Available data:

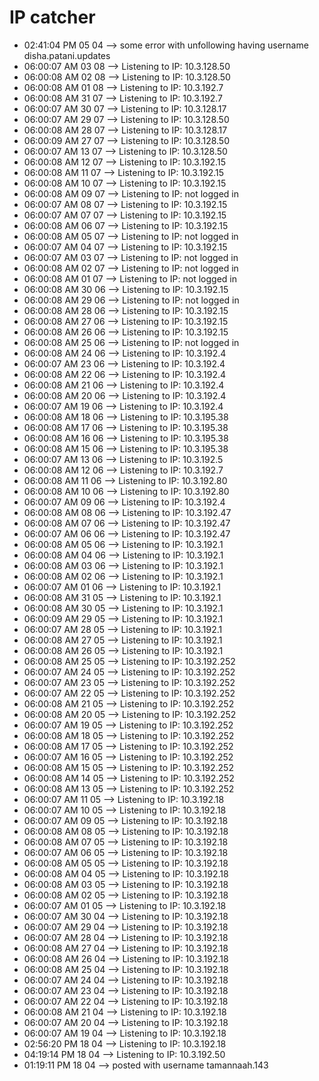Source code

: # IP catcher
-	02:41:04 PM 05 04 --> some error with unfollowing having username disha.patani.updates
-	06:00:07 AM 03 08 --> Listening to IP: 10.3.128.50
-	06:00:08 AM 02 08 --> Listening to IP: 10.3.128.50
-	06:00:08 AM 01 08 --> Listening to IP: 10.3.192.7
-	06:00:08 AM 31 07 --> Listening to IP: 10.3.192.7
-	06:00:07 AM 30 07 --> Listening to IP: 10.3.128.17
-	06:00:07 AM 29 07 --> Listening to IP: 10.3.128.50
-	06:00:08 AM 28 07 --> Listening to IP: 10.3.128.17
-	06:00:09 AM 27 07 --> Listening to IP: 10.3.128.50
-	06:00:07 AM 13 07 --> Listening to IP: 10.3.128.50
-	06:00:08 AM 12 07 --> Listening to IP: 10.3.192.15
-	06:00:08 AM 11 07 --> Listening to IP: 10.3.192.15
-	06:00:08 AM 10 07 --> Listening to IP: 10.3.192.15
-	06:00:08 AM 09 07 --> Listening to IP: not logged in
-	06:00:07 AM 08 07 --> Listening to IP: 10.3.192.15
-	06:00:07 AM 07 07 --> Listening to IP: 10.3.192.15
-	06:00:08 AM 06 07 --> Listening to IP: 10.3.192.15
-	06:00:08 AM 05 07 --> Listening to IP: not logged in
-	06:00:07 AM 04 07 --> Listening to IP: 10.3.192.15
-	06:00:07 AM 03 07 --> Listening to IP: not logged in
-	06:00:08 AM 02 07 --> Listening to IP: not logged in
-	06:00:08 AM 01 07 --> Listening to IP: not logged in
-	06:00:08 AM 30 06 --> Listening to IP: 10.3.192.15
-	06:00:08 AM 29 06 --> Listening to IP: not logged in
-	06:00:08 AM 28 06 --> Listening to IP: 10.3.192.15
-	06:00:08 AM 27 06 --> Listening to IP: 10.3.192.15
-	06:00:08 AM 26 06 --> Listening to IP: 10.3.192.15
-	06:00:08 AM 25 06 --> Listening to IP: not logged in
-	06:00:08 AM 24 06 --> Listening to IP: 10.3.192.4
-	06:00:07 AM 23 06 --> Listening to IP: 10.3.192.4
-	06:00:08 AM 22 06 --> Listening to IP: 10.3.192.4
-	06:00:08 AM 21 06 --> Listening to IP: 10.3.192.4
-	06:00:08 AM 20 06 --> Listening to IP: 10.3.192.4
-	06:00:07 AM 19 06 --> Listening to IP: 10.3.192.4
-	06:00:08 AM 18 06 --> Listening to IP: 10.3.195.38
-	06:00:08 AM 17 06 --> Listening to IP: 10.3.195.38
-	06:00:08 AM 16 06 --> Listening to IP: 10.3.195.38
-	06:00:08 AM 15 06 --> Listening to IP: 10.3.195.38
-	06:00:07 AM 13 06 --> Listening to IP: 10.3.192.5
-	06:00:08 AM 12 06 --> Listening to IP: 10.3.192.7
-	06:00:08 AM 11 06 --> Listening to IP: 10.3.192.80
-	06:00:08 AM 10 06 --> Listening to IP: 10.3.192.80
-	06:00:07 AM 09 06 --> Listening to IP: 10.3.192.4
-	06:00:08 AM 08 06 --> Listening to IP: 10.3.192.47
-	06:00:08 AM 07 06 --> Listening to IP: 10.3.192.47
-	06:00:07 AM 06 06 --> Listening to IP: 10.3.192.47
-	06:00:08 AM 05 06 --> Listening to IP: 10.3.192.1
-	06:00:08 AM 04 06 --> Listening to IP: 10.3.192.1
-	06:00:08 AM 03 06 --> Listening to IP: 10.3.192.1
-	06:00:08 AM 02 06 --> Listening to IP: 10.3.192.1
-	06:00:07 AM 01 06 --> Listening to IP: 10.3.192.1
-	06:00:08 AM 31 05 --> Listening to IP: 10.3.192.1
-	06:00:08 AM 30 05 --> Listening to IP: 10.3.192.1
-	06:00:09 AM 29 05 --> Listening to IP: 10.3.192.1
-	06:00:07 AM 28 05 --> Listening to IP: 10.3.192.1
-	06:00:08 AM 27 05 --> Listening to IP: 10.3.192.1
-	06:00:08 AM 26 05 --> Listening to IP: 10.3.192.1
-	06:00:08 AM 25 05 --> Listening to IP: 10.3.192.252
-	06:00:07 AM 24 05 --> Listening to IP: 10.3.192.252
-	06:00:07 AM 23 05 --> Listening to IP: 10.3.192.252
-	06:00:07 AM 22 05 --> Listening to IP: 10.3.192.252
-	06:00:08 AM 21 05 --> Listening to IP: 10.3.192.252
-	06:00:08 AM 20 05 --> Listening to IP: 10.3.192.252
-	06:00:07 AM 19 05 --> Listening to IP: 10.3.192.252
-	06:00:08 AM 18 05 --> Listening to IP: 10.3.192.252
-	06:00:08 AM 17 05 --> Listening to IP: 10.3.192.252
-	06:00:07 AM 16 05 --> Listening to IP: 10.3.192.252
-	06:00:08 AM 15 05 --> Listening to IP: 10.3.192.252
-	06:00:08 AM 14 05 --> Listening to IP: 10.3.192.252
-	06:00:08 AM 13 05 --> Listening to IP: 10.3.192.252
-	06:00:07 AM 11 05 --> Listening to IP: 10.3.192.18
-	06:00:07 AM 10 05 --> Listening to IP: 10.3.192.18
-	06:00:07 AM 09 05 --> Listening to IP: 10.3.192.18
-	06:00:08 AM 08 05 --> Listening to IP: 10.3.192.18
-	06:00:08 AM 07 05 --> Listening to IP: 10.3.192.18
-	06:00:07 AM 06 05 --> Listening to IP: 10.3.192.18
-	06:00:08 AM 05 05 --> Listening to IP: 10.3.192.18
-	06:00:08 AM 04 05 --> Listening to IP: 10.3.192.18
-	06:00:08 AM 03 05 --> Listening to IP: 10.3.192.18
-	06:00:08 AM 02 05 --> Listening to IP: 10.3.192.18
-	06:00:07 AM 01 05 --> Listening to IP: 10.3.192.18
-	06:00:07 AM 30 04 --> Listening to IP: 10.3.192.18
-	06:00:07 AM 29 04 --> Listening to IP: 10.3.192.18
-	06:00:07 AM 28 04 --> Listening to IP: 10.3.192.18
-	06:00:08 AM 27 04 --> Listening to IP: 10.3.192.18
-	06:00:08 AM 26 04 --> Listening to IP: 10.3.192.18
-	06:00:08 AM 25 04 --> Listening to IP: 10.3.192.18
-	06:00:07 AM 24 04 --> Listening to IP: 10.3.192.18
-	06:00:07 AM 23 04 --> Listening to IP: 10.3.192.18
-	06:00:07 AM 22 04 --> Listening to IP: 10.3.192.18
-	06:00:08 AM 21 04 --> Listening to IP: 10.3.192.18
-	06:00:07 AM 20 04 --> Listening to IP: 10.3.192.18
-	06:00:07 AM 19 04 --> Listening to IP: 10.3.192.18
-	02:56:20 PM 18 04 --> Listening to IP: 10.3.192.18
-	04:19:14 PM 18 04 --> Listening to IP: 10.3.192.50
-	01:19:11 PM 18 04 --> posted with username tamannaah.143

Problem statement:
Each entry, word for word, belongs in your answer; each picture does not.

Exercise solution:
Source code

: # IP catcher
-	02:41:04 PM 05 04 --> some error with unfollowing having username disha.patani.updates
-	06:00:07 AM 03 08 --> Listening to IP: 10.3.128.50
-	06:00:08 AM 02 08 --> Listening to IP: 10.3.128.50
-	06:00:08 AM 01 08 --> Listening to IP: 10.3.192.7
-	06:00:08 AM 31 07 --> Listening to IP: 10.3.192.7
-	06:00:07 AM 30 07 --> Listening to IP: 10.3.128.17
-	06:00:07 AM 29 07 --> Listening to IP: 10.3.128.50
-	06:00:08 AM 28 07 --> Listening to IP: 10.3.128.17
-	06:00:09 AM 27 07 --> Listening to IP: 10.3.128.50
-	06:00:07 AM 13 07 --> Listening to IP: 10.3.128.50
-	06:00:08 AM 12 07 --> Listening to IP: 10.3.192.15
-	06:00:08 AM 11 07 --> Listening to IP: 10.3.192.15
-	06:00:08 AM 10 07 --> Listening to IP: 10.3.192.15
-	06:00:08 AM 09 07 --> Listening to IP: not logged in
-	06:00:07 AM 08 07 --> Listening to IP: 10.3.192.15
-	06:00:07 AM 07 07 --> Listening to IP: 10.3.192.15
-	06:00:08 AM 06 07 --> Listening to IP: 10.3.192.15
-	06:00:08 AM 05 07 --> Listening to IP: not logged in
-	06:00:07 AM 04 07 --> Listening to IP: 10.3.192.15
-	06:00:07 AM 03 07 --> Listening to IP: not logged in
-	06:00:08 AM 02 07 --> Listening to IP: not logged in
-	06:00:08 AM 01 07 --> Listening to IP: not logged in
-	06:00:08 AM 30 06 --> Listening to IP: 10.3.192.15
-	06:00:08 AM 29 06 --> Listening to IP: not logged in
-	06:00:08 AM 28 06 --> Listening to IP: 10.3.192.15
-	06:00:08 AM 27 06 --> Listening to IP: 10.3.192.15
-	06:00:08 AM 26 06 --> Listening to IP: 10.3.192.15
-	06:00:08 AM 25 06 --> Listening to IP: not logged in
-	06:00:08 AM 24 06 --> Listening to IP: 10.3.192.4
-	06:00:07 AM 23 06 --> Listening to IP: 10.3.192.4
-	06:00:08 AM 22 06 --> Listening to IP: 10.3.192.4
-	06:00:08 AM 21 06 --> Listening to IP: 10.3.192.4
-	06:00:08 AM 20 06 --> Listening to IP: 10.3.192.4
-	06:00:07 AM 19 06 --> Listening to IP: 10.3.192.4
-	06:00:08 AM 18 06 --> Listening to IP: 10.3.195.38
-	06:00:08 AM 17 06 --> Listening to IP: 10.3.195.38
-	06:00:08 AM 16 06 --> Listening to IP: 10.3.195.38
-	06:00:08 AM 15 06 --> Listening to IP: 10.3.195.38
-	06:00:07 AM 13 06 --> Listening to IP: 10.3.192.5
-	06:00:08 AM 12 06 --> Listening to IP: 10.3.192.7
-	06:00:08 AM 11 06 --> Listening to IP: 10.3.192.80
-	06:00:08 AM 10 06 --> Listening to IP: 10.3.192.80
-	06:00:07 AM 09 06 --> Listening to IP: 10.3.192.4
-	06:00:08 AM 08 06 --> Listening to IP: 10.3.192.47
-	06:00:08 AM 07 06 --> Listening to IP: 10.3.192.47
-	06:00:07 AM 06 06 --> Listening to IP: 10.3.192.47
-	06:00:08 AM 05 06 --> Listening to IP: 10.3.192.1
-	06:00:08 AM 04 06 --> Listening to IP: 10.3.192.1
-	06:00:08 AM 03 06 --> Listening to IP: 10.3.192.1
-	06:00:08 AM 02 06 --> Listening to IP: 10.3.192.1
-	06:00:07 AM 01 06 --> Listening to IP: 10.3.192.1
-	06:00:08 AM 31 05 --> Listening to IP: 10.3.192.1
-	06:00:08 AM 30 05 --> Listening to IP: 10.3.192.1
-	06:00:09 AM 29 05 --> Listening to IP: 10.3.192.1
-	06:00:07 AM 28 05 --> Listening to IP: 10.3.192.1
-	06:00:08 AM 27 05 --> Listening to IP: 10.3.192.1
-	06:00:08 AM 26 05 --> Listening to IP: 10.3.192.1
-	06:00:08 AM 25 05 --> Listening to IP: 10.3.192.252
-	06:00:07 AM 24 05 --> Listening to IP: 10.3.192.252
-	06:00:07 AM 23 05 --> Listening to IP: 10.3.192.252
-	06:00:07 AM 22 05 --> Listening to IP: 10.3.192.252
-	06:00:08 AM 21 05 --> Listening to IP: 10.3.192.252
-	06:00:08 AM 20 05 --> Listening to IP: 10.3.192.252
-	06:00:07 AM 19 05 --> Listening to IP: 10.3.192.252
-	06:00:08 AM 18 05 --> Listening to IP: 10.3.192.252
-	06:00:08 AM 17 05 --> Listening to IP: 10.3.192.252
-	06:00:07 AM 16 05 --> Listening to IP: 10.3.192.252
-	06:00:08 AM 15 05 --> Listening to IP: 10.3.192.252
-	06:00:08 AM 14 05 --> Listening to IP: 10.3.192.252
-	06:00:08 AM 13 05 --> Listening to IP: 10.3.192.252
-	06:00:07 AM 11 05 --> Listening to IP: 10.3.192.18
-	06:00:07 AM 10 05 --> Listening to IP: 10.3.192.18
-	06:00:07 AM 09 05 --> Listening to IP: 10.3.192.18
-	06:00:08 AM 08 05 --> Listening to IP: 10.3.192.18
-	06:00:08 AM 07 05 --> Listening to IP: 10.3.192.18
-	06:00:07 AM 06 05 --> Listening to IP: 10.3.192.18
-	06:00:08 AM 05 05 --> Listening to IP: 10.3.192.18
-	06:00:08 AM 04 05 --> Listening to IP: 10.3.192.18
-	06:00:08 AM 03 05 --> Listening to IP: 10.3.192.18
-	06:00:08 AM 02 05 --> Listening to IP: 10.3.192.18
-	06:00:07 AM 01 05 --> Listening to IP: 10.3.192.18
-	06:00:07 AM 30 04 --> Listening to IP: 10.3.192.18
-	06:00:07 AM 29 04 --> Listening to IP: 10.3.192.18
-	06:00:07 AM 28 04 --> Listening to IP: 10.3.192.18
-	06:00:08 AM 27 04 --> Listening to IP: 10.3.192.18
-	06:00:08 AM 26 04 --> Listening to IP: 10.3.192.18
-	06:00:08 AM 25 04 --> Listening to IP: 10.3.192.18
-	06:00:07 AM 24 04 --> Listening to IP: 10.3.192.18
-	06:00:07 AM 23 04 --> Listening to IP: 10.3.192.18
-	06:00:07 AM 22 04 --> Listening to IP: 10.3.192.18
-	06:00:08 AM 21 04 --> Listening to IP: 10.3.192.18
-	06:00:07 AM 20 04 --> Listening to IP: 10.3.192.18
-	06:00:07 AM 19 04 --> Listening to IP: 10.3.192.18
-	02:56:20 PM 18 04 --> Listening to IP: 10.3.192.18
-	04:19:14 PM 18 04 --> Listening to IP: 10.3.192.50
-	01:19:11 PM 18 04 --> posted with username tamannaah.143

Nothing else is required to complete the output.